I pretty much spent the rest of the day laying on the couch and apologizing to him , which he said wasn’t necessary. I went to my room and slept for a little while too, leaving him to entertain himself. What can I say, I’m an awesome hostess. We watched the movie Up at one point, I managed to get down a few saltines around lunch, and at 4, I managed to convince him to go get himself something to eat. Around 7, I felt well enough to go with him to Wade and Leah’s, where he was going to stay for the night, and then on the way back to my place, we stopped at the store. I had decided to try some cranberry juice, and a noodle soup packet. So the first meal he ever bought me was cranberry juice, and noodle soup, pretty romantic, huh? At least I can say I kept it down.

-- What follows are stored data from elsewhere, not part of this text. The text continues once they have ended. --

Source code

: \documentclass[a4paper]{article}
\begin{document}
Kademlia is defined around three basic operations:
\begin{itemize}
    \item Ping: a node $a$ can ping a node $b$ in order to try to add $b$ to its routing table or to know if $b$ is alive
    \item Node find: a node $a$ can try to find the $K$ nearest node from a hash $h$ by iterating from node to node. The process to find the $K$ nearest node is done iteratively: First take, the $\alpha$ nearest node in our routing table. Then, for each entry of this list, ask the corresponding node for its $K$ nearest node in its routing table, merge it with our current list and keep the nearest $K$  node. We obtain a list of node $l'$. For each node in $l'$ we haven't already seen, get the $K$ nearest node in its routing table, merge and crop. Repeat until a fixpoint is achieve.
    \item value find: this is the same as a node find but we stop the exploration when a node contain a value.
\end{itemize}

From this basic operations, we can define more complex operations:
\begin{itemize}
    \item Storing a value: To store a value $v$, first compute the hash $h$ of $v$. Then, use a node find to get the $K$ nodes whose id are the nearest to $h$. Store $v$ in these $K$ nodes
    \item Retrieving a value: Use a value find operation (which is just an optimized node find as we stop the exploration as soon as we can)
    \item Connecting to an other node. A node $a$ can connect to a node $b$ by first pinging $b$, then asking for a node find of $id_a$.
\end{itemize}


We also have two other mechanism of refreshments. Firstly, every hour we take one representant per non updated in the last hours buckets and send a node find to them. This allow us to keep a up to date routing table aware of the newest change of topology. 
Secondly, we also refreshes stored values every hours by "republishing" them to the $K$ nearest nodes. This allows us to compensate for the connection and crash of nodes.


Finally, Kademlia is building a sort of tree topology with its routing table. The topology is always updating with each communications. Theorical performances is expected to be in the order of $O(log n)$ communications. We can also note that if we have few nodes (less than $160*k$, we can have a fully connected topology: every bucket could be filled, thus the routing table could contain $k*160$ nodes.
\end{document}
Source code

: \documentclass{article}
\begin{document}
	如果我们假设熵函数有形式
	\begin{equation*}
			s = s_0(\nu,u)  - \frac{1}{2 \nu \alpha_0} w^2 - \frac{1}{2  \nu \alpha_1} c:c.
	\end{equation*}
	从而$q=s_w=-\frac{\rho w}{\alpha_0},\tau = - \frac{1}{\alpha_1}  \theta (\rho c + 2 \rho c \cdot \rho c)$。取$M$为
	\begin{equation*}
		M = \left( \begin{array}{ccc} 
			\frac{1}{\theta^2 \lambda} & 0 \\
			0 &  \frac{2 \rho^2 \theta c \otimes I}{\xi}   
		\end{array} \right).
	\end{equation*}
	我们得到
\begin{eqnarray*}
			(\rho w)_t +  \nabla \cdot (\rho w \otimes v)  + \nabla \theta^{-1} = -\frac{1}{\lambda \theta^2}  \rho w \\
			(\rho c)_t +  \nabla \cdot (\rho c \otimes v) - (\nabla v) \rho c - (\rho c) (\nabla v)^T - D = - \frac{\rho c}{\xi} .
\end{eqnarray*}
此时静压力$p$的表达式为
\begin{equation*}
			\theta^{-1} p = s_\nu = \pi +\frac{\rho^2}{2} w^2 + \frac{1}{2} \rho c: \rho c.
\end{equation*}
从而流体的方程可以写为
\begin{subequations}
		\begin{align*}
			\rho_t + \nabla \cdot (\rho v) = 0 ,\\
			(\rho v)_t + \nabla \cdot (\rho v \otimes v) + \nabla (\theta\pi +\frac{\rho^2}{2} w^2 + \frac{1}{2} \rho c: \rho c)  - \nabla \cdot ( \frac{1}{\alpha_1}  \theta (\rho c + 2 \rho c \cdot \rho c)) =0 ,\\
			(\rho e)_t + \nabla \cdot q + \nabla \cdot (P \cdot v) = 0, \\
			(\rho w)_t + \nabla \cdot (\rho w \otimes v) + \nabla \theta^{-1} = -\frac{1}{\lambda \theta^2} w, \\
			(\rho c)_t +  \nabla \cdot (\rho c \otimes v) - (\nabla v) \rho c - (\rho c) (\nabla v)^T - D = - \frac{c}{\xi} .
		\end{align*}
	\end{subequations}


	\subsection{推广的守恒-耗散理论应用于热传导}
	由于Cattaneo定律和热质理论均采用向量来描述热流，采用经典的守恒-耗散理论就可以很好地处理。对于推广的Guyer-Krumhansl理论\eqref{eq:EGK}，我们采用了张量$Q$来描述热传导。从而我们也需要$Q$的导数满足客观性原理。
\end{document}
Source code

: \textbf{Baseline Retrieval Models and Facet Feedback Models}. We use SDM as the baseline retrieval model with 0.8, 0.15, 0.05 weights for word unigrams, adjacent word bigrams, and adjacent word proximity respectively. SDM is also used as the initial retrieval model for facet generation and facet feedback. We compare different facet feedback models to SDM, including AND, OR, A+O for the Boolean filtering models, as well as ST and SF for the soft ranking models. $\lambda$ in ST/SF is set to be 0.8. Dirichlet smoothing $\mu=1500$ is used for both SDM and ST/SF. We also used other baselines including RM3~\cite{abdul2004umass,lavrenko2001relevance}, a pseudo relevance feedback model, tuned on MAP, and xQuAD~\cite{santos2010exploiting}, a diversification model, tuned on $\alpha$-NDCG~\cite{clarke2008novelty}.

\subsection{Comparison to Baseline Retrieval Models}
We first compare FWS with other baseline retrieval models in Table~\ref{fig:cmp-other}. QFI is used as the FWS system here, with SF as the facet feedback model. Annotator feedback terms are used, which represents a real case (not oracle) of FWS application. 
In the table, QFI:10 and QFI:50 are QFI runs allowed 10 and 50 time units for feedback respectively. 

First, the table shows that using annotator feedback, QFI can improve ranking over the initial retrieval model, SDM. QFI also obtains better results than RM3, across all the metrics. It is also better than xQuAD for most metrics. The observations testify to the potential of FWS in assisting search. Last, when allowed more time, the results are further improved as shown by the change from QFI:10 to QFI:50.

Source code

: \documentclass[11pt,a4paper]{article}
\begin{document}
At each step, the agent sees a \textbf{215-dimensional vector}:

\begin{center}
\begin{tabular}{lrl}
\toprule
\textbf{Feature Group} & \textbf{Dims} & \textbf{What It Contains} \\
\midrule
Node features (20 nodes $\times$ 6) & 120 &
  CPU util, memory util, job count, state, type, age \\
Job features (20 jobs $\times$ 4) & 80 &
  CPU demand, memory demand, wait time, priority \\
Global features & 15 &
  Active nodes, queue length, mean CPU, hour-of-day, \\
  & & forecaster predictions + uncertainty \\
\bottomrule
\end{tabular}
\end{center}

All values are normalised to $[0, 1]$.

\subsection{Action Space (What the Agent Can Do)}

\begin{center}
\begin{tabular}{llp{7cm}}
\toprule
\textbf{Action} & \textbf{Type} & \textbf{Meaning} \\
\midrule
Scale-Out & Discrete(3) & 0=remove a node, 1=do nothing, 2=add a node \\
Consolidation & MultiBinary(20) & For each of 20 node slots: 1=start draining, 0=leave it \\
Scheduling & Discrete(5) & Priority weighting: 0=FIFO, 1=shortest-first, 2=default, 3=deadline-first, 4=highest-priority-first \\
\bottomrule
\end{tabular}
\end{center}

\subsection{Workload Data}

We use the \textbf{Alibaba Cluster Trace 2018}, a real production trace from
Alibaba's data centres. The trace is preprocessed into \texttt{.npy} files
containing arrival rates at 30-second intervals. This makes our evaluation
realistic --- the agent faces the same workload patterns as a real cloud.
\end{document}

I am happy to report that I was at least feeling well enough on Saturday to make some appearances in public. We went out to breakfast, went ice skating at crown center, for all of 30 minutes before I told him I was tired and wanted to go home. We went back to my place and napped for like 3 hours, and then had pizza, and went to church. He drove home late that night.

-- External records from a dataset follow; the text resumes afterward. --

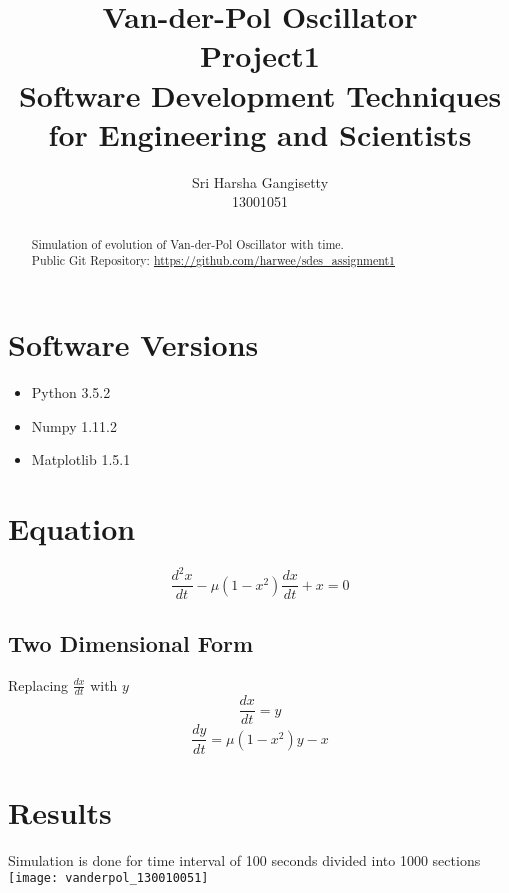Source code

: \documentclass[a4paper]{article}
\title{Van-der-Pol Oscillator\\
			\large Project1 \\
			\large Software Development Techniques for Engineering and Scientists}
\author{Sri Harsha Gangisetty \\
					13001051}
\begin{document}
\maketitle






\begin{abstract}
Simulation of evolution of Van-der-Pol Oscillator with time. \\

Public Git Repository: \href{https://github.com/harwee/sdes_assignment1}{https://github.com/harwee/sdes\_assignment1}

\end{abstract}

\section{Software Versions}

\begin{itemize}
\item Python 3.5.2
\item Numpy 1.11.2
\item Matplotlib 1.5.1
\end{itemize}
\section{Equation}

\begin{equation}
\frac{d^2x}{dt}-\mu (1-x^2) \frac{dx}{dt} + x = 0
\end{equation}
\subsection{Two Dimensional Form}

	Replacing $ \frac{dx}{dt} $ with $ y $ \\
	\begin{equation}
	\frac{dx}{dt} = y
	\end{equation}
    \begin{equation}
	\frac{dy}{dt} = \mu (1-x^2)y -x
	\end{equation}
\newpage
\section{Results}
	Simulation is done for time interval of 100 seconds divided into 1000 sections
\centering
\texttt{[image: vanderpol\_130010051]}
\end{document}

It was nothing like we planned, and I haven’t even mentioned the emotional breakdowns. Let’s just say, I had a couple. I don’t know if it was being sick, and having to fast forward to a place where we were that comfortable being around each other in those circumstances, or just me being weird. I was just a little overwhelmed by it all, and quite honestly still am. Everything is going well, it’s obvious he really, really likes me, and at the same time, I’m struggling with believing it’s all real. I’m waiting for the other shoe to drop, and we talked about this. He even knew I was going to be writing about it here. I’m terrified of marrying someone and then finding out he’s not at all who he presented himself to be. I know this has to do with my past experiences and where I’ve been. We’ve been really open with each other about things, he’s not tried to hide his issues, cause lets face it, we all have them. I’ve also told him, as crazy as it sounds that I’d be more comfortable if his struggle was A instead of B, because A I’ve seen, A I understand, and A I’ve dealt with before. B is totally foreign to me, and therefore scary, and just adding fuel to my fearful fire.

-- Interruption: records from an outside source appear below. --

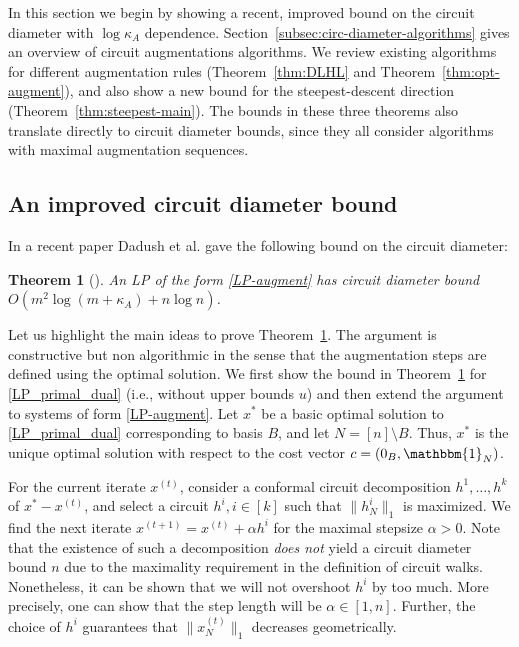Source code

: \documentclass[11pt, a4paper]{article}
\newcommand{\1}{\mathbbm{1}}
\newtheorem{theorem}{Theorem}[section]
\theoremstyle{case}
\begin{document}
In this section we begin by showing a recent, improved bound on the circuit diameter with $\log \kappa_A$ dependence. Section~\ref{subsec:circ-diameter-algorithms} gives an overview of  circuit augmentations algorithms. We review existing algorithms for different augmentation rules (Theorem~\ref{thm:DLHL} and Theorem~\ref{thm:opt-augment}), and also show a new bound for the steepest-descent direction (Theorem~\ref{thm:steepest-main}). The bounds in these three theorems also translate directly to circuit diameter bounds, since they all consider algorithms with maximal augmentation sequences.

\subsection{An improved circuit diameter bound}

In a recent paper Dadush et al. \cite{dadush2021circuit} gave the following bound on the circuit diameter:

\begin{theorem}[\cite{dadush2021circuit}]\label{thm:diam-augment} An LP of the form \ref{LP-augment} has circuit diameter bound
$O(m^2 \log(m + \kappa_A) + n \log n)$.
\end{theorem}

Let us highlight the main ideas to prove Theorem~\ref{thm:diam-augment}. The argument is constructive but non algorithmic in the sense that the augmentation steps are defined using the optimal solution.
We first show the bound in Theorem~\ref{thm:diam-augment} for \ref{LP_primal_dual} (i.e., without upper bounds $u$) and then extend the argument to systems of form \ref{LP-augment}. Let $x^*$ be a basic optimal solution to \ref{LP_primal_dual} corresponding to basis $B$, and let $N = [n]\setminus B$. Thus, $x^*$ is the unique optimal solution with respect to the cost vector $c=(0_B,\1_N)$.

For the current iterate $x^{(t)}$, consider a conformal circuit decomposition $h^1, \ldots, h^k$ of $x^* - x^{(t)}$, and select a circuit $h^i, i \in [k]$ such that $\|h_N^i\|_1$ is maximized.
We find the next iterate $x^{(t+1)}=x^{(t)}+\alpha h^i$ for the maximal stepsize $\alpha>0$.
 Note that the existence of such a decomposition \emph{does not} yield a circuit diameter bound $n$ due to the maximality requirement in the definition of circuit walks. 
Nonetheless, it can be shown that we will not overshoot $h^i$ by too much. More precisely, one can show that the step length will be $\alpha\in [1,n]$. Further, the choice of $h^i$ guarantees that $\|x^{(t)}_N\|_1$ decreases geometrically.
\end{document}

We’ve talked about all of this, and his responses have been nothing less than stellar, honestly. We are planning for me to visit his world over valentine’s weekend, and I’m sure I’ll have another update for you then. In the meantime, I’m hoping to write some more about India. I still have some thoughts floating around, that I want to get down, about my experiences, about coming home, and about what I want to do about it now.